Embracing Heritage and Healing: How My AAPI Roots Guided My Path to Osteopathic Medicine

Published May 21, 2024

Inside OME

By Vincent Tran, OMS I, Noorda College of Osteopathic Medicine

The Asian-American and Pacific Islander (AAPI) community brings with it a wealth of tradition, rich in promoting mental, physical and spiritual health. This approach of mind, body and spirit spoke to me when I began my journey in becoming a physician. My Vietnamese heritage has impacted many aspects of my life such as my beliefs, values and my pursuit of osteopathic medical education. My decision in choosing osteopathic medicine boiled down to my upbringing.

Through my parents, I took refuge in the precepts of Mahayana Buddhism, receiving the Dharma name, Tuệ An Tri, from a precept master. Ultimately, I was taught that the way to enlightenment came by first alleviating the suffering of others, providing me with a constant reminder of why empathy plays such an important role in practicing osteopathic medicine.

Oddly enough, outside of my Eastern household, I went to Catholic school for a good chunk of my early life. I became hyperaware at an early age that all my classmates did not share a similar experience at home as I did, and I was stuck in a dichotomy distinguishing what was the “best” practice. It took deep introspection for me to realize that there’s multiple answers to this “best” practice and I feel blessed to have taken in two cultures growing up.

Both religions emphasize respecting our fellow humans and contributing to the common good, with some subtle differences. These differences are what make them unique while still having the same goal in mind. This is comparable to the United States’ Marine Corp and Army having distinct mottos to achieve similar goals of protecting their country: “Always Faithful” and “This We’ll Defend,” respectively. I view what differentiates an MD and DO as analogous to how each branch of the military operates under their own unique mottos. DOs and MDs work toward similar goals, but are guided by different principles, and the DO motto resonated most strongly with me.

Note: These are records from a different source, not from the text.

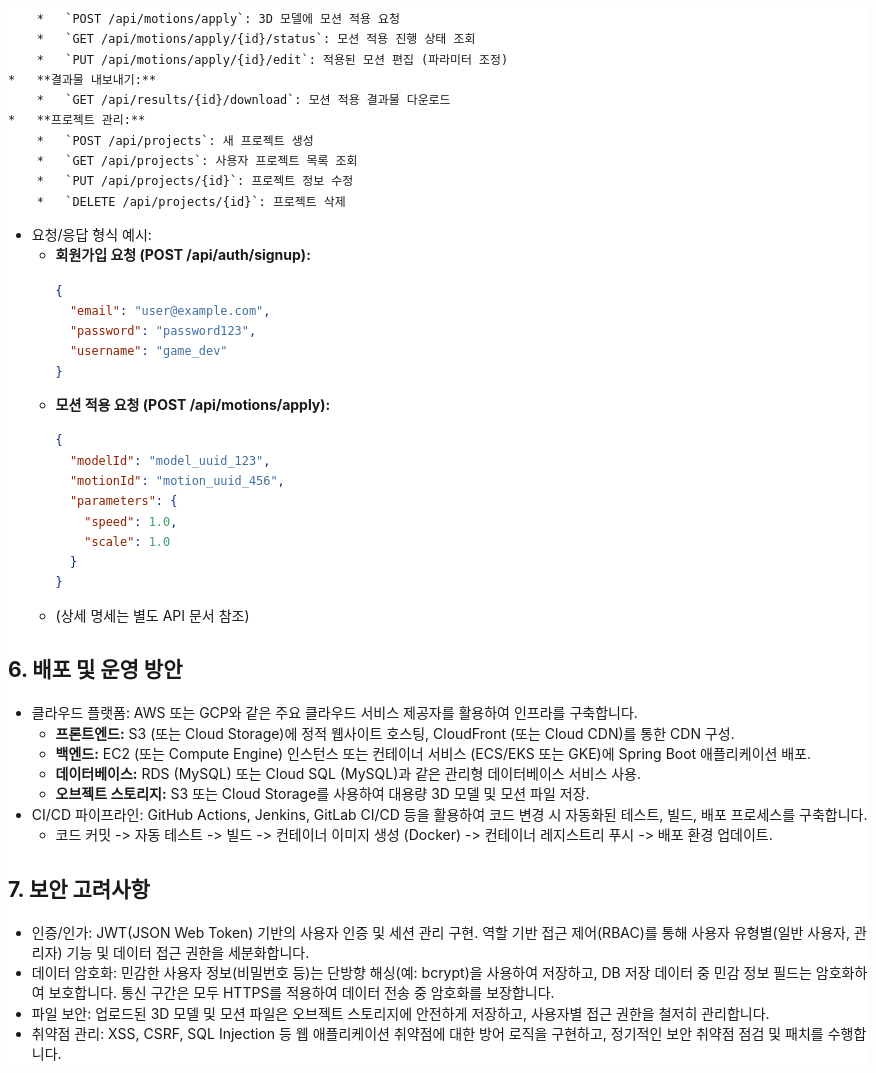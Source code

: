         *   `POST /api/motions/apply`: 3D 모델에 모션 적용 요청
        *   `GET /api/motions/apply/{id}/status`: 모션 적용 진행 상태 조회
        *   `PUT /api/motions/apply/{id}/edit`: 적용된 모션 편집 (파라미터 조정)
    *   **결과물 내보내기:**
        *   `GET /api/results/{id}/download`: 모션 적용 결과물 다운로드
    *   **프로젝트 관리:**
        *   `POST /api/projects`: 새 프로젝트 생성
        *   `GET /api/projects`: 사용자 프로젝트 목록 조회
        *   `PUT /api/projects/{id}`: 프로젝트 정보 수정
        *   `DELETE /api/projects/{id}`: 프로젝트 삭제
*   요청/응답 형식 예시:
    *   **회원가입 요청 (POST /api/auth/signup):**
        ```json
        {
          "email": "user@example.com",
          "password": "password123",
          "username": "game_dev"
        }
        ```
    *   **모션 적용 요청 (POST /api/motions/apply):**
        ```json
        {
          "modelId": "model_uuid_123",
          "motionId": "motion_uuid_456",
          "parameters": {
            "speed": 1.0,
            "scale": 1.0
          }
        }
        ```
    *   (상세 명세는 별도 API 문서 참조)

## 6. 배포 및 운영 방안
*   클라우드 플랫폼: AWS 또는 GCP와 같은 주요 클라우드 서비스 제공자를 활용하여 인프라를 구축합니다.
    *   **프론트엔드:** S3 (또는 Cloud Storage)에 정적 웹사이트 호스팅, CloudFront (또는 Cloud CDN)를 통한 CDN 구성.
    *   **백엔드:** EC2 (또는 Compute Engine) 인스턴스 또는 컨테이너 서비스 (ECS/EKS 또는 GKE)에 Spring Boot 애플리케이션 배포.
    *   **데이터베이스:** RDS (MySQL) 또는 Cloud SQL (MySQL)과 같은 관리형 데이터베이스 서비스 사용.
    *   **오브젝트 스토리지:** S3 또는 Cloud Storage를 사용하여 대용량 3D 모델 및 모션 파일 저장.
*   CI/CD 파이프라인: GitHub Actions, Jenkins, GitLab CI/CD 등을 활용하여 코드 변경 시 자동화된 테스트, 빌드, 배포 프로세스를 구축합니다.
    *   코드 커밋 -> 자동 테스트 -> 빌드 -> 컨테이너 이미지 생성 (Docker) -> 컨테이너 레지스트리 푸시 -> 배포 환경 업데이트.

## 7. 보안 고려사항
*   인증/인가: JWT(JSON Web Token) 기반의 사용자 인증 및 세션 관리 구현. 역할 기반 접근 제어(RBAC)를 통해 사용자 유형별(일반 사용자, 관리자) 기능 및 데이터 접근 권한을 세분화합니다.
*   데이터 암호화: 민감한 사용자 정보(비밀번호 등)는 단방향 해싱(예: bcrypt)을 사용하여 저장하고, DB 저장 데이터 중 민감 정보 필드는 암호화하여 보호합니다. 통신 구간은 모두 HTTPS를 적용하여 데이터 전송 중 암호화를 보장합니다.
*   파일 보안: 업로드된 3D 모델 및 모션 파일은 오브젝트 스토리지에 안전하게 저장하고, 사용자별 접근 권한을 철저히 관리합니다.
*   취약점 관리: XSS, CSRF, SQL Injection 등 웹 애플리케이션 취약점에 대한 방어 로직을 구현하고, 정기적인 보안 취약점 점검 및 패치를 수행합니다.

I’m so thankful to have my AAPI roots because my heritage keeps me open-minded to the patients I will encounter as an osteopathic physician. Many of my patients will be like my parents, individuals of a non-Western culture taking on an alien environment, and it is my job as an osteopathic physician to be as approachable as possible. This starts with proposing a treatment plan that is not only backed by scientific evidence but incorporates the customs of my patients. Any time my siblings and I had an ache or a sore muscle, I remember my parents using an oil called Dầu Xanh, which directly translates to “Green Oil.” Interestingly, we also applied it when we had the cold or flu. Many would dismiss this as an alternative medicine. However, it turns out the oil contains substances such as methyl salicylate, a derivative of aspirin. This is just one of the many ancient treatments of Southeast Asian culture, and I hope to be receptive to the new medications that the rest of the AAPI’s rich community has to offer.

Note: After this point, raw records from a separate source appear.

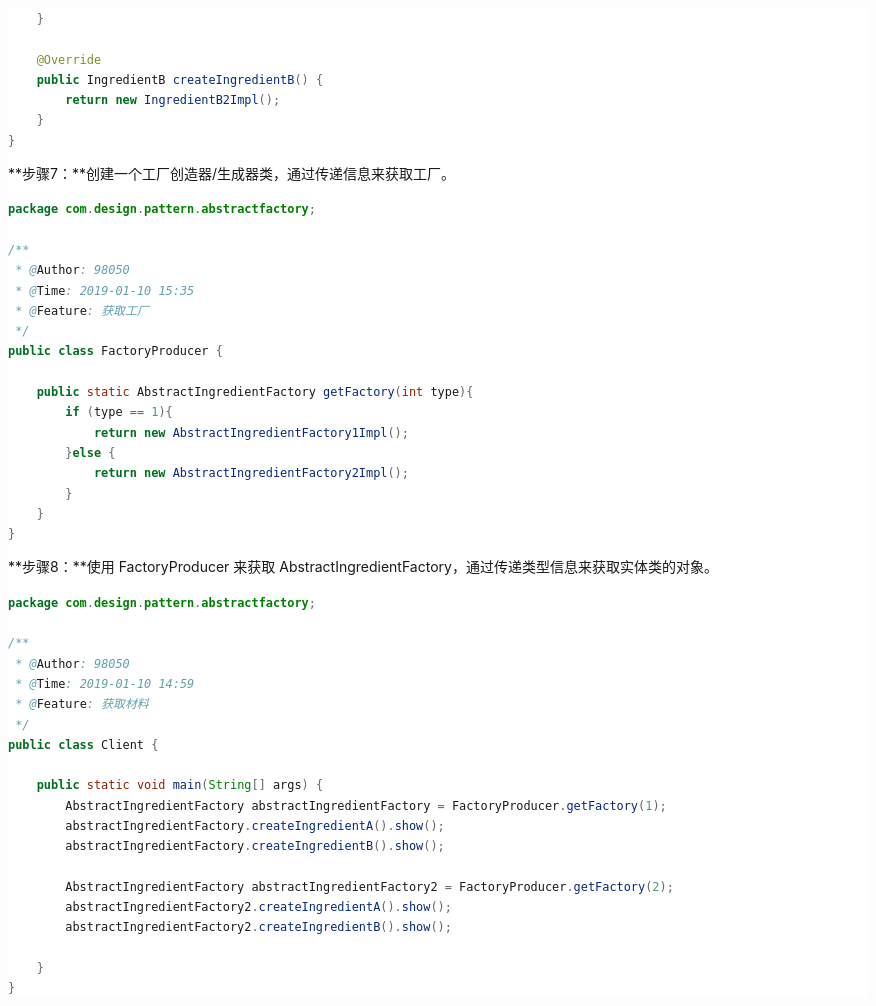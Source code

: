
 ```java
    }

    @Override
    public IngredientB createIngredientB() {
        return new IngredientB2Impl();
    }
}

```

**步骤7：**创建一个工厂创造器/生成器类，通过传递信息来获取工厂。 

```java
package com.design.pattern.abstractfactory;

/**
 * @Author: 98050
 * @Time: 2019-01-10 15:35
 * @Feature: 获取工厂
 */
public class FactoryProducer {

    public static AbstractIngredientFactory getFactory(int type){
        if (type == 1){
            return new AbstractIngredientFactory1Impl();
        }else {
            return new AbstractIngredientFactory2Impl();
        }
    }
}

```

**步骤8：**使用 FactoryProducer 来获取 AbstractIngredientFactory，通过传递类型信息来获取实体类的对象。 

```java
package com.design.pattern.abstractfactory;

/**
 * @Author: 98050
 * @Time: 2019-01-10 14:59
 * @Feature: 获取材料
 */
public class Client {

    public static void main(String[] args) {
        AbstractIngredientFactory abstractIngredientFactory = FactoryProducer.getFactory(1);
        abstractIngredientFactory.createIngredientA().show();
        abstractIngredientFactory.createIngredientB().show();

        AbstractIngredientFactory abstractIngredientFactory2 = FactoryProducer.getFactory(2);
        abstractIngredientFactory2.createIngredientA().show();
        abstractIngredientFactory2.createIngredientB().show();

    }
}

```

The month of May is such an important month for me and so many others who have AAPI roots, celebrating all the achievements and contributions our people have made in the United States. I hope to spread more awareness of our rich history and traditions. Though our community is filled with love and compassionate individuals, injustices still exist in the world, and the importance of educating everyone to be accepting of each other cannot be emphasized enough. For this month, I not only want to celebrate AAPI but also promote the month of Mental Health Awareness.

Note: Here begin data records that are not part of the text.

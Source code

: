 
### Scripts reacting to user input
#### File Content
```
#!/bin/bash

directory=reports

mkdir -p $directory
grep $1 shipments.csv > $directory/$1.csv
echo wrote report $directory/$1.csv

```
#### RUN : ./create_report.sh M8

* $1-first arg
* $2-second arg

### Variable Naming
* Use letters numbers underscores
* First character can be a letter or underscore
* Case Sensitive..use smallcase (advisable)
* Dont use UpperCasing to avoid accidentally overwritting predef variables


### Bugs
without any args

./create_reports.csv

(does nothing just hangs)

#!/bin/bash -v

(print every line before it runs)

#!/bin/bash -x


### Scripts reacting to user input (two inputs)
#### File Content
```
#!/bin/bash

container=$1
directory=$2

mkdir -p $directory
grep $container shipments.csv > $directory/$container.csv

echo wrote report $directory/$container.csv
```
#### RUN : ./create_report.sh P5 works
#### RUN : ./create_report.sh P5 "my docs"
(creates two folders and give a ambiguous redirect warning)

Individuals faced with wrongdoing because of their background have not only their community’s support, but the support of professionals who can navigate them through the coping process. This extends to those fortunate enough to not be a victim of mental health challenges. As it is customary to have an annual physical with your physician, I firmly believe in having an annual “psychological,” something that I have just recently begun. I’m grateful to be a part of the NoordaCOM family who have provided their students with a plethora of mental health resources. Many of us are taught to build our personal framework through individual autonomy, an important aspect to have, but we can only truly flourish with a stout central support system. To my AAPI folks and my colleagues in medicine, I hope you keep your strength, or as my parents would always say, “Giữ Sức.”